Your response should be a copy of each line in the listing below that includes the word "DoxyCompactItemize".

=======

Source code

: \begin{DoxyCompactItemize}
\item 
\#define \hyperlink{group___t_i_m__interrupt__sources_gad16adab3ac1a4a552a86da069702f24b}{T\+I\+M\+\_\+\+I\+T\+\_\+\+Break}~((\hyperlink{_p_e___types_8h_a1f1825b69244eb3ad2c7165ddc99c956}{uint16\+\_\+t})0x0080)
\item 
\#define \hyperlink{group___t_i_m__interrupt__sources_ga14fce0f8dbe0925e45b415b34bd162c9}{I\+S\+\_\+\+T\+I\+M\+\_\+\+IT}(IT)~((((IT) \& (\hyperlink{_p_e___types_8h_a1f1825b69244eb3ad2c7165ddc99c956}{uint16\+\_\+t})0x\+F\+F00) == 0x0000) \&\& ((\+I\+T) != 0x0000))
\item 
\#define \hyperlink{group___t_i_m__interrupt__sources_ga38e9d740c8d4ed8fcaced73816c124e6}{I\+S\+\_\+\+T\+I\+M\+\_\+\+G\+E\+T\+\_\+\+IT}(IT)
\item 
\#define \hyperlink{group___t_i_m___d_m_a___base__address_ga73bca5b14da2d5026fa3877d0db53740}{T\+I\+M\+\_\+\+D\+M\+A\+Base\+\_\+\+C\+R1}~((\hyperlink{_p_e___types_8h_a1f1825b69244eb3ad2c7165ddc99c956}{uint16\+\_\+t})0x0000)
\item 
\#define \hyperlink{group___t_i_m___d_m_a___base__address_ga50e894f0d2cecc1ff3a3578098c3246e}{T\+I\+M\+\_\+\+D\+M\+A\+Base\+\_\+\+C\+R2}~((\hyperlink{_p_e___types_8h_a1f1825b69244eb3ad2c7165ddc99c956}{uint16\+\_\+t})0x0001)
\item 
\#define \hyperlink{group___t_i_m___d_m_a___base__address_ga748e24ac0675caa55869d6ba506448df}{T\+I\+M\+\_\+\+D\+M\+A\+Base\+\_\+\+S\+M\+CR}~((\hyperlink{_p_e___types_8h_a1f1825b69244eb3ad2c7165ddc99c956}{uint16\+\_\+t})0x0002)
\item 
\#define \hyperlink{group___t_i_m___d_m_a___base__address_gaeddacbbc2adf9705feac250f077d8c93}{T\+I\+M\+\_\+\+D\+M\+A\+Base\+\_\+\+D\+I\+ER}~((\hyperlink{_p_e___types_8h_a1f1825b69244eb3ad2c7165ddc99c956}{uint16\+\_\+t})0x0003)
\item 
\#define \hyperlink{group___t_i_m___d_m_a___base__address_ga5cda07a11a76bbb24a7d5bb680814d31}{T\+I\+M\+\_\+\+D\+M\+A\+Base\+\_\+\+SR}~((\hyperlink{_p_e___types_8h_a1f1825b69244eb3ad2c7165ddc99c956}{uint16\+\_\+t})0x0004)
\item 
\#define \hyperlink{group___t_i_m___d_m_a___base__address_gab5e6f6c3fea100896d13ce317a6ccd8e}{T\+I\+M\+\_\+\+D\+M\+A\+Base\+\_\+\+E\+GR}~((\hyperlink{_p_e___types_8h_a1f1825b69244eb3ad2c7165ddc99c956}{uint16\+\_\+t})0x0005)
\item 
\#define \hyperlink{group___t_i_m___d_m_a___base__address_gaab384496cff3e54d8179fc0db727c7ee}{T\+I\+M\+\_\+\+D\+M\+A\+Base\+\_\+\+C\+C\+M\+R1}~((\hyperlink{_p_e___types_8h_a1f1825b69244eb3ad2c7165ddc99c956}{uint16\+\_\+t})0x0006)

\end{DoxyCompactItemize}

=======

* _ANSWER AREA_
: \begin{DoxyCompactItemize}
\end{DoxyCompactItemize}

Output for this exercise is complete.